Книга Колдуны и жертвы: Антропология колдовства в современной России - Ольга Борисовна Христофорова
Шрифт:
Интервал:
Закладка:
«Колдовская» объяснительная модель предлагает иной рецепт избавления от страданий, менее эффективный в долговременной перспективе, но зато быстродействующий: обвинение другого человека в своей беде дает возможность выплеснуть негативные эмоции и тем самым получить немедленное психологическое облегчение, а в дальнейшем соблюдение определенных правил поведения по отношению к тому, кого считают колдуном, придает потенциальной жертве уверенность в себе. К тому же эта модель более точно отвечает на вопрос, почему пострадала именно Ефросинья Пантелеевна и именно таким образом, что также способствует снятию напряжения.
Обвинение в колдовстве свидетельствует о латентном конфликте и в то же время провоцирует его. Этот способ обнаружения/провокации конфликтов в народной культуре не единственный (ср., например, частушки, а также способы, которыми задирались парни, провоцируя драку, подробнее об этом см. [Адоньева 2004; Дранникова 2004]), избирается он в тех случаях, когда невозможно доказать явное причинение вреда. Если бы Д. Г. подходил к корове и обнаружилось его физическое воздействие на нее (скажем, репей под хвостом), конфликт мог бы разрешиться иначе, но поскольку Ефросинья Пантелеевна признала, что ничё не подходил, ей пришлось прибегнуть к идее о том, что вред можно причинить магическими средствами:
Чё, биси-те, они ведь везде летают <…> он токо там слово-два скажет им, они уж тут и есть.
Эта идея часто используется в случаях, когда другие объяснения не подходят.
Так, один из моих информантов лет сорок назад вместе с женой ехал как-то зимой на грузовике из своего родного села в село К., вез березовые веники. Вдруг машина забуксовала и не смогла подняться в горку:
Вот-вот-вот — не выйдет, спущусь и с разгону возьму — нет, не идет, хоть ты чё делай! До тех пор буксовал, даже в кузове веники загорелись.

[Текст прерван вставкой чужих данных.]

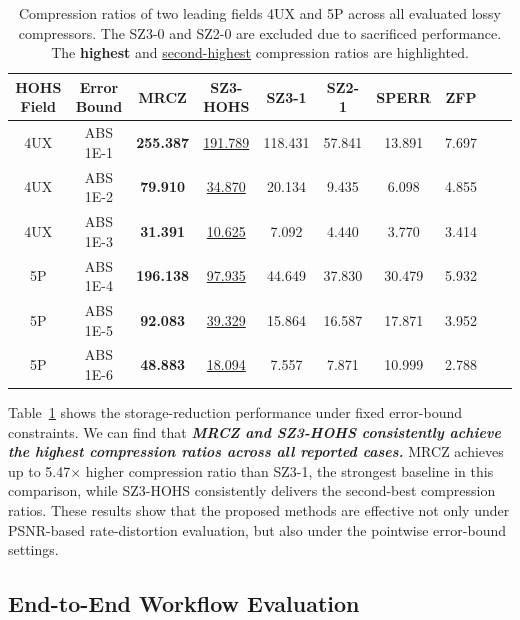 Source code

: \begin{table}[h]
    \centering
    \caption{Compression ratios of two leading fields 4UX and 5P across all evaluated lossy compressors. The SZ3-0 and SZ2-0 are excluded due to sacrificed performance. The \textbf{highest} and \underline{second-highest} compression ratios are highlighted.}
    \label{tab:compression-ratios}
    \begin{tabular}{c|c|cccccccc}\toprule
        \textbf{HOHS Field} & \textbf{Error Bound} & \textbf{MRCZ}    & \textbf{SZ3-HOHS} & \textbf{SZ3-1}   & \textbf{SZ2-1}  & \textbf{SPERR}  & \textbf{ZFP} \\
        \midrule
        4UX                     & ABS 1E-1   & \textbf{255.387} & \underline{191.789}  & 118.431 & 57.841 & 13.891 & 7.697\\
        4UX                     & ABS 1E-2   & \textbf{79.910}  & \underline{34.870}   & 20.134  & 9.435  & 6.098  & 4.855\\
        4UX                     & ABS 1E-3   & \textbf{31.391}  & \underline{10.625}   & 7.092   & 4.440  & 3.770  & 3.414\\
        \midrule
        5P                      & ABS 1E-4   & \textbf{196.138} & \underline{97.935}   & 44.649  & 37.830 & 30.479 & 5.932\\
        5P                      & ABS 1E-5   & \textbf{92.083}  & \underline{39.329}   & 15.864  & 16.587 & 17.871 & 3.952\\
        5P                      & ABS 1E-6   & \textbf{48.883}  & \underline{18.094}   & 7.557   & 7.871  & 10.999 & 2.788\\\bottomrule
    \end{tabular}
\end{table}

Table~\ref{tab:compression-ratios} shows the storage-reduction performance under fixed error-bound constraints. We can find that \textbf{\textit{MRCZ and SZ3-HOHS consistently achieve the highest compression ratios across all reported cases.}} MRCZ achieves up to 5.47$\times$ higher compression ratio than SZ3-1, the strongest baseline in this comparison, while SZ3-HOHS consistently delivers the second-best compression ratios. These results show that the proposed methods are effective not only under PSNR-based rate-distortion evaluation, but also under the pointwise error-bound settings.

\subsection{End-to-End Workflow Evaluation}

Пришлось оставить машину и идти пешком двенадцать километров. Наутро рассказчик вернулся и без труда одолел неподвластную горку. Потом уже домашние сказали ему:
«А Сысой-то чё с тобой говорил?» Я говорю: «Так и так». — «Дак вот, — говорят, — то и не смог ты выехать-то».

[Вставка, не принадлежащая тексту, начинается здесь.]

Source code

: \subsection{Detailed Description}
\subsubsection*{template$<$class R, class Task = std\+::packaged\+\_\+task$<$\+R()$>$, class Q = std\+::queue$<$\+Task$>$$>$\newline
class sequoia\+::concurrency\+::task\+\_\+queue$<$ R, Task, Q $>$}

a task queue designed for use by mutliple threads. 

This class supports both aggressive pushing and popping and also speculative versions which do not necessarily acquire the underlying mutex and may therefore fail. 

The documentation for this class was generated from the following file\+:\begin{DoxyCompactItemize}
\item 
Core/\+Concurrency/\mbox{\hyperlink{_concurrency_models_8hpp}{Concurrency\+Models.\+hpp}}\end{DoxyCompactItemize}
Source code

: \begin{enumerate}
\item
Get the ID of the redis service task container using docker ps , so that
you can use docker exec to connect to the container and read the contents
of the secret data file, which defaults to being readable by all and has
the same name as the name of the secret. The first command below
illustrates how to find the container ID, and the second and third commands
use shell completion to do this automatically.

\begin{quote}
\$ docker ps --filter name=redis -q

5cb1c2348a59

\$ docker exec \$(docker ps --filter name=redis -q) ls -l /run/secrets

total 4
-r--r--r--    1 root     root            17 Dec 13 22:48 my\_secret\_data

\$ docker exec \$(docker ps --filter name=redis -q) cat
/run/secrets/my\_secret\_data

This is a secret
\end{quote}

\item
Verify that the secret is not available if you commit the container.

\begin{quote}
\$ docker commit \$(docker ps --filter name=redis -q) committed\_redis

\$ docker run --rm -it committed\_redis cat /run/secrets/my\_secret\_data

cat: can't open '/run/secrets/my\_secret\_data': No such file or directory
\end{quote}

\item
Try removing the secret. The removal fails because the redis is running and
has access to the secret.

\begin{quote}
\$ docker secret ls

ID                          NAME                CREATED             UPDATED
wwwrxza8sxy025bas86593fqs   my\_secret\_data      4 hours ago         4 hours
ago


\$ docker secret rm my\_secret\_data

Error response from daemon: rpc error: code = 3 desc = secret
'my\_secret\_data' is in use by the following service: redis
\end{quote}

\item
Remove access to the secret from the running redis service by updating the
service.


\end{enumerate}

Оказалось, рассказчик перед выездом не очень мирно поговорил с местным колдунишкой, Сысоем Лаврентьичем, и тот сказал:
Ну, ладно, езжай!
Однако до разговора с домашними рассказчик и его жена терялись в догадках:
Не догадались, из-за чего машина-то, чё буксует-то, из-за чего. Что это… Ну, хоть бы вот высокая гора была, хоть бы… Ну, чуть-чуть подъем… Если бы догадались, в чем дело — обойти только надо было машину, с этой, с воскрёсной молитвой, против солнышка, и всё.
Так что колдовство есть, считают с тех пор герои этой истории:
У нас на себе испытано[31].
Характерно, что свой рассказ они начали с того, как колдун им дорогу перешел, и лишь случайно выяснилось, что «колдовская» интерпретация была предложена родными рассказчика значительно позже самого происшествия.
Герой другой истории, тракторист, также встретился с колдуном. Тот его остановил и попросил:
«Налей мне маленько топливо». — «У меня самого вот-вот, доехать бы», — сказал тракторист, на что колдун ответил: «Никуда ты не доедешь!» Трактор вскоре заглох, герой сразу вспомнил о колдуне: «Вот паразит, неужели ты точно это знашь?» Поглядел — топлива-то ни капли! Как он не остановится? Вот совпадение!» «С той поры я, — говорит, — не стал его бояться»[32].
Важно иметь в виду, что «колдовская» и «божественная» объяснительные модели не существуют изолированно, в повседневном узусе мы можем обнаружить множество примеров их контаминации. Информанты, активно включенные в колдовской дискурс, уверяют, что верят в Бога; глубоко верующие соборные старушки признают существование колдунов[33], однако считают, что те не самостоятельны в своих действиях: Божья воля попускает колдуну творить зло лишь тем людям, которые потеряли благодать из-за собственных грехов. Однако само признание существования колдовства нередко приводит к контаминации ортодоксальных идей с фольклорными представлениями.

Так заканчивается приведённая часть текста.